In the United States, the first university experiments attempting telepathic communication with a “vocabulary” of playing cards were initiated in 1926 by Dr. G.H. Estabrooks of Harvard. A total of 1660 trials was performed wherein card color was conjectured; 938 successes resulted (expectation = 830).

Dr. and Mrs. J.B. Rhine (Ref.) commenced their experiments in 1927 at the Psychology Laboratory of Duke University. The Rhines replaced the 52-card deck with the 25 Zener cards: five kinds of cards with five of each kind as shown in Figure 11-1. Using these cards, Dr. Rhine conducted or supervised a truly formidable number of experiments (over 10,000 cases) testing for telepathy, clairvoyance, telegnosis (knowledge of distant happenings), precognition (divination of the future), and psychokinesis or PK (mental control over physical objects).

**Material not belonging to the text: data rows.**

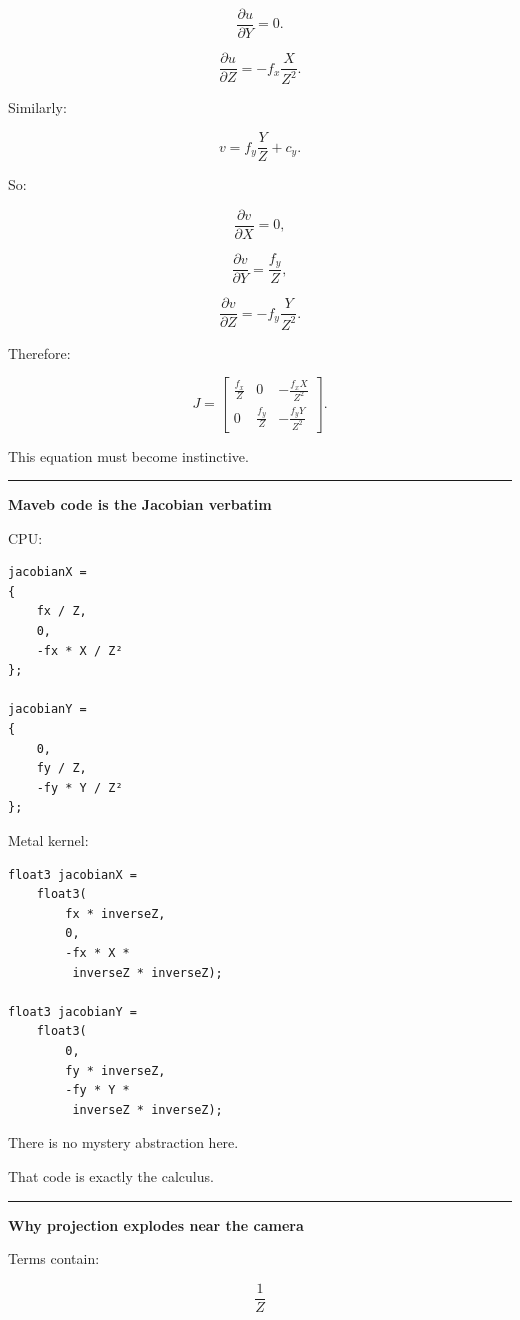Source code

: \[
\frac{\partial u}{\partial Y}
=
0.
\]

\[
\frac{\partial u}{\partial Z}
=
-f_x\frac{X}{Z^2}.
\]

Similarly:

\[
v=
f_y\frac YZ+c_y.
\]

So:

\[
\frac{\partial v}{\partial X}=0,
\]

\[
\frac{\partial v}{\partial Y}
=
\frac{f_y}{Z},
\]

\[
\frac{\partial v}{\partial Z}
=
-f_y\frac{Y}{Z^2}.
\]

Therefore:

\[
\boxed{
J=
\begin{bmatrix}
\frac{f_x}{Z}
&
0
&
-\frac{f_xX}{Z^2}
\\
0
&
\frac{f_y}{Z}
&
-\frac{f_yY}{Z^2}
\end{bmatrix}.
}
\]

This equation must become instinctive.

\begin{center}\rule{0.5\linewidth}{0.5pt}\end{center}

\textbf{Maveb code is the Jacobian verbatim}

CPU:

\begin{verbatim}
jacobianX =
{
    fx / Z,
    0,
    -fx * X / Z²
};

jacobianY =
{
    0,
    fy / Z,
    -fy * Y / Z²
};
\end{verbatim}

Metal kernel:

\begin{verbatim}
float3 jacobianX =
    float3(
        fx * inverseZ,
        0,
        -fx * X *
         inverseZ * inverseZ);

float3 jacobianY =
    float3(
        0,
        fy * inverseZ,
        -fy * Y *
         inverseZ * inverseZ);
\end{verbatim}

There is no mystery abstraction here.

That code is exactly the calculus.

\begin{center}\rule{0.5\linewidth}{0.5pt}\end{center}

\textbf{Why projection explodes near the camera}

Terms contain:

\[
\frac1Z
\]

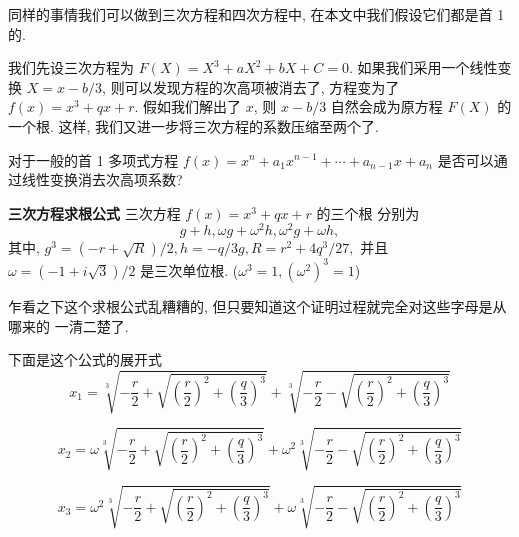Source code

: \documentclass[UTF8]{book}
\begin{document}
同样的事情我们可以做到三次方程和四次方程中, 在本文中我们假设它们都是首 1 的. 

我们先设三次方程为 $F(X) = X^3+aX^2+bX+C=0$. 
如果我们采用一个线性变换 $ X = x-b/3 $, 
则可以发现方程的次高项被消去了, 方程变为了 $f(x) = x^3 + qx + r$. 
假如我们解出了 $x$, 则 $x-b/3$ 自然会成为原方程 $F(X)$ 的一个根. 
这样, 我们又进一步将三次方程的系数压缩至两个了. 

\begin{exercise}
    对于一般的首 1 多项式方程 $f(x) = x^n + a_1x^{n-1} + 
    \cdots + a_{n-1}x + a_n$ 是否可以通过线性变换消去次高项系数?
\end{exercise}

\begin{theorem}
    \textbf{三次方程求根公式} 三次方程 $f(x) = x^3 + qx + r$ 的三个根
    分别为 $$ g + h , \omega g + \omega ^2 h , \omega^2 g + \omega h, $$
    其中, $ g^3 = (-r + \sqrt{R})/2, h = -q/3g, R = r^2 + 4q^3/27, $
    并且
    $\omega = (-1+i\sqrt{3})/2 $ 是三次单位根. 
    ($\omega^3=1 , (\omega^2)^3 =1$) 
\end{theorem}

乍看之下这个求根公式乱糟糟的, 但只要知道这个证明过程就完全对这些字母是从哪来的
一清二楚了. 

下面是这个公式的展开式
$$ x_{1}=\sqrt[3]{-\frac{r}{2}+\sqrt{(\frac{r}{2})^{2}+(\frac{q}{3})^{3}}}
+\sqrt[3]{-\frac{r}{2}-\sqrt{(\frac{r}{2})^{2}+(\frac{q}{3})^{3}}}$$

\[x_{2}=\omega\sqrt[3]{-\frac{r}{2}+\sqrt{(\frac{r}{2})^{2}+
(\frac{q}{3})^{3}}}+\omega^{2}\sqrt[3]{-\frac{r}{2}-
\sqrt{(\frac{r}{2})^{2}+(\frac{q}{3})^{3}}}\]

\[x_{3}=\omega^{2}\sqrt[3]{-\frac{r}{2}+\sqrt{(\frac{r}{2})^{2}
+(\frac{q}{3})^{3}}}+\omega\sqrt[3]{-\frac{r}{2}-
\sqrt{(\frac{r}{2})^{2}+(\frac{q}{3})^{3}}}\]
\end{document}
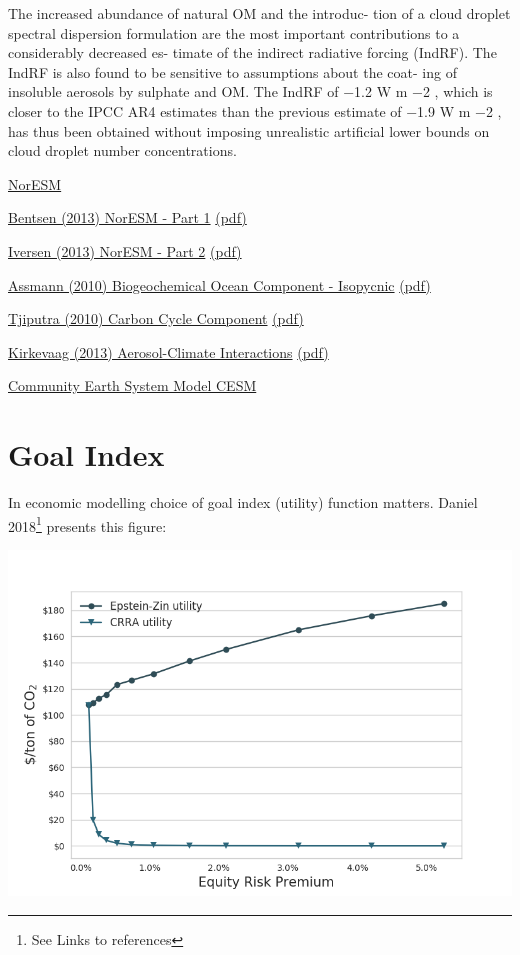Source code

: \documentclass[
]{book}
\begin{document}
The increased abundance of natural OM and the introduc-
tion of a cloud droplet spectral dispersion formulation are the
most important contributions to a considerably decreased es-
timate of the indirect radiative forcing (IndRF). The IndRF
is also found to be sensitive to assumptions about the coat-
ing of insoluble aerosols by sulphate and OM. The IndRF of
−1.2 W m −2 , which is closer to the IPCC AR4 estimates than
the previous estimate of −1.9 W m −2 , has thus been obtained
without imposing unrealistic artificial lower bounds on cloud
droplet number concentrations.

\href{https://www.noresm.org/}{NorESM}

\href{https://gmd.copernicus.org/articles/6/687/2013/}{Bentsen (2013) NorESM - Part 1}
\href{pdf/Bentsen_2013_NorESM_1.pdf}{(pdf)}

\href{https://gmd.copernicus.org/articles/6/389/2013/}{Iversen (2013) NorESM - Part 2}
\href{pdf/Iversen_2013_NorESM_2.pdf}{(pdf)}

\href{https://gmd.copernicus.org/articles/3/143/2010/}{Assmann (2010) Biogeochemical Ocean Component - Isopycnic}
\href{pdf/Assmann_2010_Isopycnic_Ocean_Carbon_Cycle_Model.pdf}{(pdf)}

\href{https://gmd.copernicus.org/articles/3/123/2010/}{Tjiputra (2010) Carbon Cycle Component}
\href{pdf/Tjiputra_2010_Climate_Cycle_Feedbacks.pdf}{(pdf)}

\href{https://gmd.copernicus.org/articles/6/207/2013/}{Kirkevaag (2013) Aerosol-Climate Interactions}
\href{pdf/Kirkevaag_2013_Aerosol_NorESM.pdf}{(pdf)}

\href{https://www.cesm.ucar.edu/}{Community Earth System Model CESM}

\hypertarget{goal-index}{%
\section{Goal Index}\label{goal-index}}

In economic modelling choice of goal index (utility) function matters.
Daniel 2018\footnote{See Links to references} presents this figure:

\includegraphics{fig/fig_EZvsCRRA_daniel2018fig1.png}
\end{document}
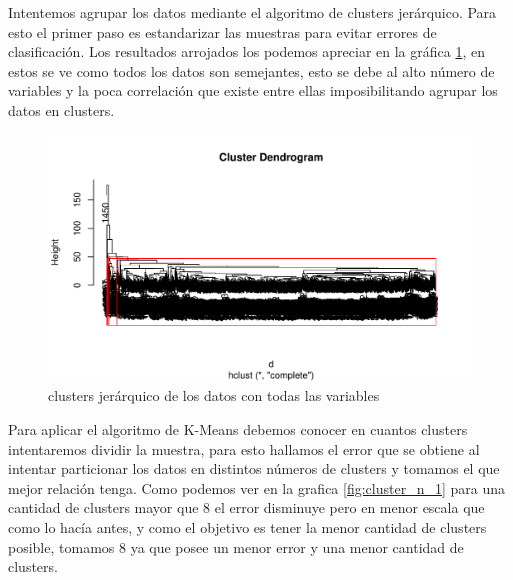 \documentclass[a4paper,10pt,twocolumn]{article}
\begin{document}
	Intentemos agrupar los datos mediante el algoritmo de clusters jerárquico. Para esto el primer paso es estandarizar las muestras para evitar errores de clasificación. Los resultados arrojados los podemos apreciar en la gráfica \ref{fig:dendograma_1}, en estos se ve como todos los datos son semejantes, esto se debe al alto número de variables y la poca correlación que existe entre ellas imposibilitando agrupar los datos en clusters.

	\begin{figure}[htb]
		\begin{center}
			\includegraphics[width=\columnwidth]{figures/dendograma_1.pdf}
		\end{center}
		\caption{clusters jerárquico de los datos con todas las variables \label{fig:dendograma_1}}%
	\end{figure}

	Para aplicar el algoritmo de K-Means debemos conocer en cuantos clusters intentaremos dividir la muestra, para esto hallamos el error que se obtiene al intentar particionar los datos en distintos números de clusters y tomamos el que mejor relación tenga. Como podemos ver en la grafica \ref{fig:cluster_n_1} para una cantidad de clusters mayor que 8 el error disminuye pero en menor escala que como lo hacía antes, y como el objetivo es tener la menor cantidad de clusters posible, tomamos 8 ya que posee un menor error y una menor cantidad de clusters.
\end{document}
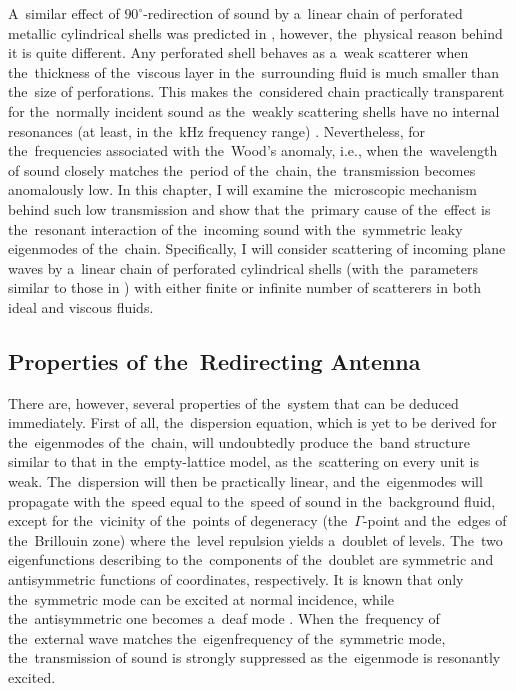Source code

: A~similar effect of $90^{\circ}$-redirection of sound by a~linear chain of perforated metallic cylindrical shells was predicted in \cite{garcia1}, however, the~physical reason behind it is quite different.
Any perforated shell behaves as a~weak scatterer when the~thickness of the~viscous layer in the~surrounding fluid is much smaller than the~size of perforations. %
This makes the~considered chain practically transparent for the~normally incident sound as the~weakly scattering shells have no internal resonances (at least, in the~kHz frequency range) \cite{garcia1}.
Nevertheless, for the~frequencies associated with the~Wood's anomaly, i.e., when the~wavelength of sound closely matches the~period of the~chain, the~transmission becomes anomalously low.
In this chapter, I will examine the~microscopic mechanism behind such low transmission and show that the~primary cause of the~effect is the~resonant interaction of the~incoming sound with the~symmetric leaky eigenmodes of the~chain.
Specifically, I will consider scattering of incoming plane waves by a~linear chain of perforated cylindrical shells (with the~parameters similar to those in \cite{garcia1}) with either finite or infinite number of scatterers in both ideal and viscous fluids.

\subsection{Properties of the~Redirecting Antenna}

There are, however, several properties of the~system that can be deduced immediately.
First of all, the~dispersion equation, which is yet to be derived for the~eigenmodes of the~chain, will undoubtedly produce the~band structure similar to that in the~empty-lattice model, as the~scattering on every unit is weak.
The~dispersion will then be practically linear, and the~eigenmodes will propagate with the~speed equal to the~speed of sound in the~background fluid, except for the~vicinity of the~points of degeneracy (the~$\Gamma$-point and the~edges of the~Brillouin zone) where the~level repulsion yields a~doublet of levels.
The~two eigenfunctions describing to the~components of the~doublet are symmetric and antisymmetric functions of coordinates, respectively.
It is known that only the~symmetric mode can be excited at normal incidence, while the~antisymmetric one becomes a~deaf mode \cite{jose,ward}.
When the~frequency of the~external wave matches the~eigenfrequency of the~symmetric mode, the~transmission of sound is strongly suppressed as the~eigenmode is resonantly excited.

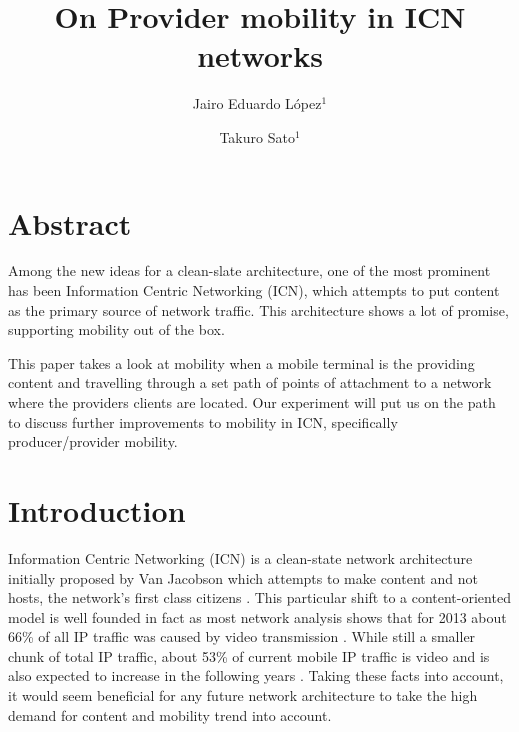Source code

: \documentclass[twocolumn, a4paper]{ieicejsp}
\title{{\bf On Provider mobility in ICN networks}}
\author{
    Jairo Eduardo L\'{o}pez$^1$ \\ \and
    Takuro Sato$^1$ 
}
\begin{document}
\maketitle

\section{Abstract}

Among the new ideas for a clean-slate architecture, one of the most
prominent has been Information Centric Networking (ICN), which attempts to put
content as the primary source of network traffic. This architecture 
shows a lot of promise, 
supporting mobility out of the box. 

This paper takes a look at mobility when a mobile terminal is 
the providing content and travelling through a set path of points of
attachment to a network where the providers clients are located. Our experiment
will put us on the path to discuss further improvements to mobility in ICN, 
specifically producer/provider mobility. 

\section{Introduction}
Information Centric Networking (ICN) is a clean-state network architecture
initially proposed by Van Jacobson which attempts to make content and not
hosts, the network's first class citizens
 \cite{Jacobson:2009:NNC:1658939.1658941}. This particular shift to a
content-oriented model is well founded in fact as most network analysis shows
that for 2013 about 66\% of all IP traffic was caused by video transmission
\cite{cisco:2014:Online}.
While still a smaller chunk of total IP traffic, about 53\% of current mobile
IP traffic is video and is also expected to increase in the following years
\cite{ciscomobile:2014:Online}. Taking these facts into account, it would seem
beneficial for any future network architecture to take the high demand for
content and mobility trend into account.
\end{document}
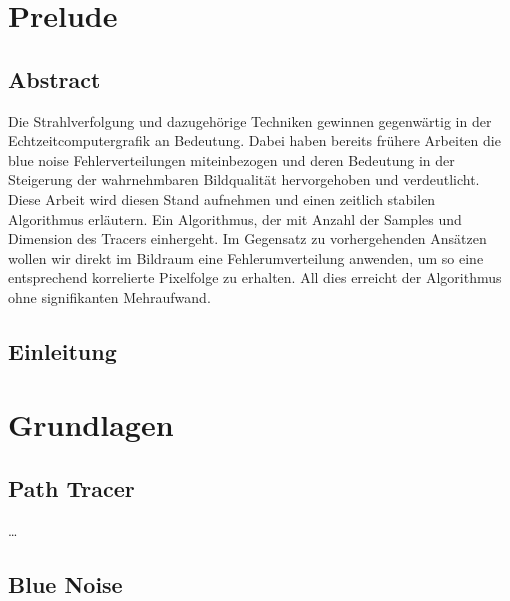 
\chapter{Prelude}
\label{ch:Introduction}

\section{Abstract}

\vspace*{\fill}
Die Strahlverfolgung und dazugehörige Techniken gewinnen gegenwärtig in der Echtzeitcomputergrafik an Bedeutung. Dabei haben bereits frühere Arbeiten
die blue noise Fehlerverteilungen miteinbezogen und deren Bedeutung in der Steigerung der wahrnehmbaren Bildqualität hervorgehoben und verdeutlicht.
Diese Arbeit wird diesen Stand aufnehmen und einen zeitlich stabilen Algorithmus erläutern. Ein Algorithmus, der mit Anzahl der Samples und Dimension
des Tracers einhergeht. Im Gegensatz zu vorhergehenden Ansätzen wollen wir direkt im Bildraum eine Fehlerumverteilung anwenden, um so eine entsprechend 
korrelierte Pixelfolge zu erhalten. All dies erreicht der Algorithmus ohne signifikanten Mehraufwand.
\vfill

\newpage

\section{Einleitung}

\chapter{Grundlagen}
\label{ch:Grundlagen}


\section{Path Tracer}
\label{ch:Content1:sec:PathTracer}


\dots


\newpage
\section{Blue Noise}
\label{ch:Content1:sec:BlueNoise}


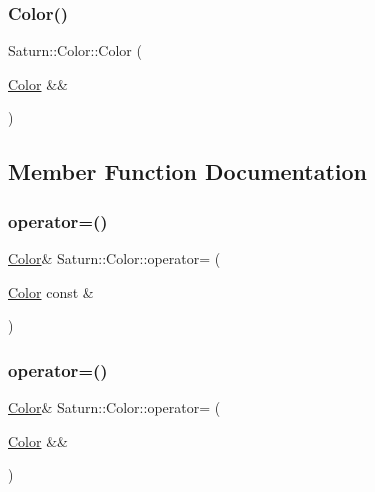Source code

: \mbox{\label{class_saturn_1_1_color_ab7f1a79d5e3e2699c837aa1d3adfe643}} 
\subsubsection{\texorpdfstring{Color()}{Color()}\hspace{0.1cm}{\footnotesize\ttfamily [4/4]}}
{\footnotesize\ttfamily Saturn\+::\+Color\+::\+Color (\begin{DoxyParamCaption}\item[{\mbox{\hyperlink{class_saturn_1_1_color}{Color}} \&\&}]{ }\end{DoxyParamCaption})\hspace{0.3cm}{\ttfamily [default]}}



\subsection{Member Function Documentation}
\mbox{\label{class_saturn_1_1_color_ab5a31b5567d2b3ff91261304028a432d}} 
\subsubsection{\texorpdfstring{operator=()}{operator=()}\hspace{0.1cm}{\footnotesize\ttfamily [1/2]}}
{\footnotesize\ttfamily \mbox{\hyperlink{class_saturn_1_1_color}{Color}}\& Saturn\+::\+Color\+::operator= (\begin{DoxyParamCaption}\item[{\mbox{\hyperlink{class_saturn_1_1_color}{Color}} const \&}]{ }\end{DoxyParamCaption})\hspace{0.3cm}{\ttfamily [default]}}

\mbox{\label{class_saturn_1_1_color_ad7fa043c0e0d2bcd25530ad309cce1bc}} 
\subsubsection{\texorpdfstring{operator=()}{operator=()}\hspace{0.1cm}{\footnotesize\ttfamily [2/2]}}
{\footnotesize\ttfamily \mbox{\hyperlink{class_saturn_1_1_color}{Color}}\& Saturn\+::\+Color\+::operator= (\begin{DoxyParamCaption}\item[{\mbox{\hyperlink{class_saturn_1_1_color}{Color}} \&\&}]{ }\end{DoxyParamCaption})\hspace{0.3cm}{\ttfamily [default]}}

Figure 11-1 The Zener cards.

Rhine was responsible for the term “extrasensory perception” (ESP), which subsumes telepathy, clairvoyance, and precognition. Long-time head of the Duke Parapsychology Laboratory, he established himself as the leading American panjandrum for the existence of paranormal phenomena.

His experiments begin with an “agent” who notes each of the Zener cards sequentially and transmits telepathically to a “percipient” who records his “received signal.” Subsequently, the recorded version of the percipient is compared with the actual order of the cards. Sometimes agent and percipient are in the same room and can communicate verbally; at other times they are separated and communicate by lights or buzzers. The guesses have been attempted with and without the presence of observers, at distances from a few feet to across continents, and with delays ranging up to several years. The same set of cards has been utilized for the investigation of precognition and postcognition by examining the guesses for a possible forward or backward displacement (i.e., the percipient may be guessing one card ahead or one behind the actual card in the sequence being transmitted).

In England, the leading investigator of ESP phenomena for many years was British mathematician S.G. Soal who, despite his academic background, stood accused of altering and faking data. It is noteworthy that the first of Soal’s experimentation (1935–1939), conducted with 160 subjects recording 128,000 guesses, produced results well within predictions from chance alone. Subsequently, following the suggestion of another ESP advocate, Whately Carington, Dr. Soal turned to data mining for evidence of displacement and claimed to unearth significant proof of precognition and postcognition.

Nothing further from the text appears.